Worte

„In solchen Situationen geht es nicht um Stringenz oder gar eine irgendwie entschlüsselbare Kontinuität, sondern um den Genuss am Umgang mit dem Anderen, mit den Anderen“, dachte Herr Nipp. Er reflektierte vor dem flackernden Kamin sitzend über die Kunst des reden Könnens, über gute und vor allem einfache Gespräche. Über den Austausch der Wörter und die Veränderung der Bedeutung. Über was nicht alles gesprochen wurde.

In einer modernen Gesellschaft kann alles zum Thema werden, ohne dass man Angst haben muss, dass irgendjemand aufschreit. Jeder hat das Recht, sich von einer Gesellschaft zu entfernen, wenn einem nicht passt, was die anderen sagen, jeder kann auch dagegen sprechen. Aber keiner hat das Recht andere für ihre Gedanken zu verurteilen. Wenn Rapper das Wort Respekt in den Mund nehmen, als Jugendliche, dann sieht jeder, dass dieser Gedanke ob bewusst oder nicht in der Gesellschaft angekommen ist. Gedanken und Handlungen dürfen ihre Wege gehen, solange nicht andere schwerwiegend beeinträchtigt werden. Sollte ein Sprecher jedoch über das Ziel hinausschießen, so hat er gefälligst den Mut aufzubringen, um Entschuldigung zu bitten. Wenn ehrlich gemeint, dann sollte dies auch angenommen werden.

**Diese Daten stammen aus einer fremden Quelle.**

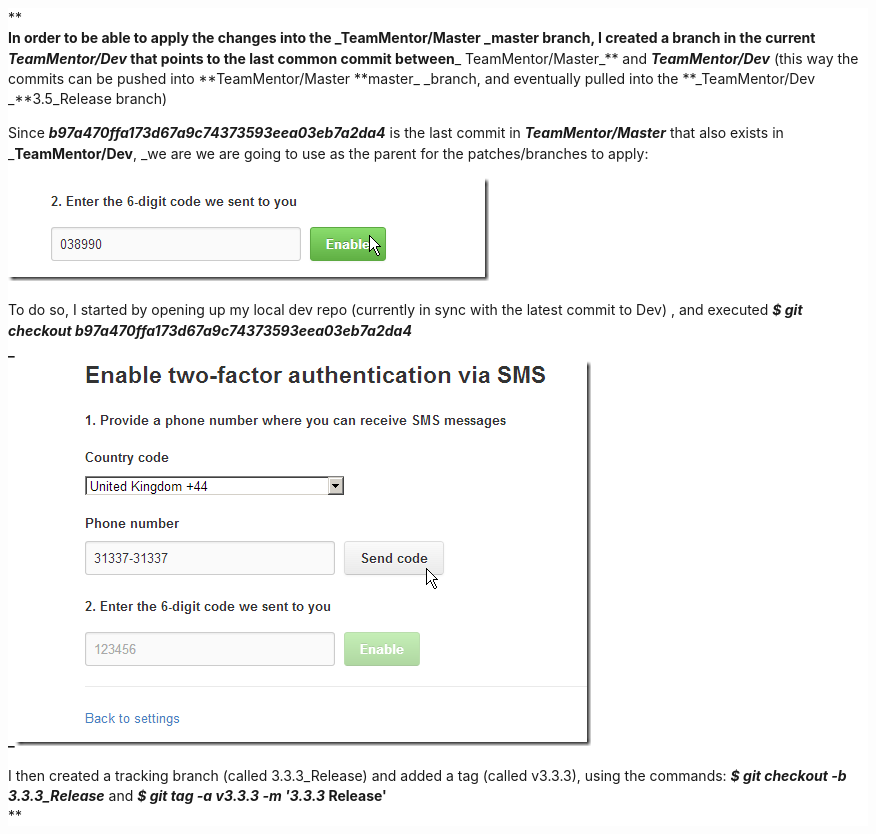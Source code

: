 **  
**In order to be able to apply the changes into the _TeamMentor/Master _master branch, I created a branch in the current **_TeamMentor/Dev_** that points to the last common commit between**_ TeamMentor/Master_** and **_TeamMentor/Dev_** (this way the commits can be pushed into **TeamMentor/Master **master_ _branch, and eventually pulled into the **_TeamMentor/Dev _**3.5_Release branch)

Since **_b97a470ffa173d67a9c74373593eea03eb7a2da4_**  is the last commit in **_TeamMentor/Master_** that also exists in _**TeamMentor/Dev**, _we are we are going to use as the parent for the patches/branches to apply:

[![image](images/image_thumb_25255B4_25255D1.png)](http://lh6.ggpht.com/-pdad-Ri_TYs/Uiff3fI1IbI/AAAAAAAAP48/vF8awVea7Uc/s1600-h/image%25255B14%25255D.png)

To do so, I started by opening up my local dev repo (currently in sync with the latest commit to Dev) , and executed **_$ git checkout b97a470ffa173d67a9c74373593eea03eb7a2da4_**   
**_  
_**[![image](images/image_thumb_25255B3_25255D1.png)](http://lh4.ggpht.com/-YxKMyXalQI8/Uiff4rKqolI/AAAAAAAAP5M/ah0UxLrFyDU/s1600-h/image%25255B11%25255D.png)

I then created a tracking branch (called 3.3.3_Release) and added a tag (called v3.3.3), using the commands: **_$ git checkout -b 3.3.3_Release_** and **_$ git tag -a v3.3.3  -m '3.3.3_ Release'**  
**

Gedanken wie diese werden gewälzt und weiter gesponnen. Manchmal aber auch kommt der  heimliche Genießer zu den eigentlichen Wurzeln seiner sich stets verzweigenden Gedanken zurück. Die Möglichkeiten, die sich mit jedem neuen Wort ergeben, manchmal schon allein mit der grammatischen Form, sind immens, wahrscheinlich sogar unendlich. Und sei es, dass er wie jetzt abschweift zur Entwicklung der Sprache. Er sinniert über das stete Genörgel nach, diese würde sich zu schnell verändern. Jeder, der etwas eigenständig denken kann, wird allerdings auch begreifen, dass die Sprache sich wahnsinnig schnell verändern muss, nur allein, um sich den Entwicklungen der Gesellschaft und Technik anzupassen. Da gibt es Menschen, die sich über Anglizismen aufregen. Sie wollen zurück zu einer rein deutschen Sprache. Aber was ist denn das. Gerade dieses Deutsch hat doch  immer davon gelebt, dass sie Fragmente, Vokabeln und Floskeln aus anderen Sprachen adaptiert hat. Die germanischen Wurzeln sind doch relativ gering. Da wurde das Latein adaptiert, dann das Französische, auch Hebräisch finden wir und Aztekisch, Ungarisch, Italienisch. Die Niederländer haben ihre Fußabdrücke hinterlassen, die Dänen auch. Aus dem Indischen, dem Griechischen und wahrscheinlich auch den slawischen Sprachen sind uns die Wörter geschenkt oder geliehen worden. Aber sie klingen uns inzwischen so deutsch, das wir es kaum noch merken, denkt Herr Nipp. Wer denkt beim Kellner an cellera, wer bei der Schokolade an cocoatl? Manchmal ist es ganz schön, sich ein etymologisches Hand zur nehmen und man wird feststellen, dass unser heutiges Gesprochenes und Geschriebenes ein enges Geflecht ist. Der Kitt dieses Mauerwerks (murus) ist die Grammatik und auch die verändert sich langsam. Und so kann letztlich auch jedes Wort aus jeder Sprache  eingedeutscht werden. Wenn nun das Englisch zur Weltsprache geworden ist, dann wird es eben auch seine Spuren hinterlassen. Und keine Sorge, dadurch wird nichts zerstört, lediglich verändert.

Irgendwann schlummert Herr Nipp ganz zufrieden ein, im Wissen, auch morgen noch verstanden zu werden. Aber auch im Wissen, auf der Höhe der Zeit bleiben zu müssen.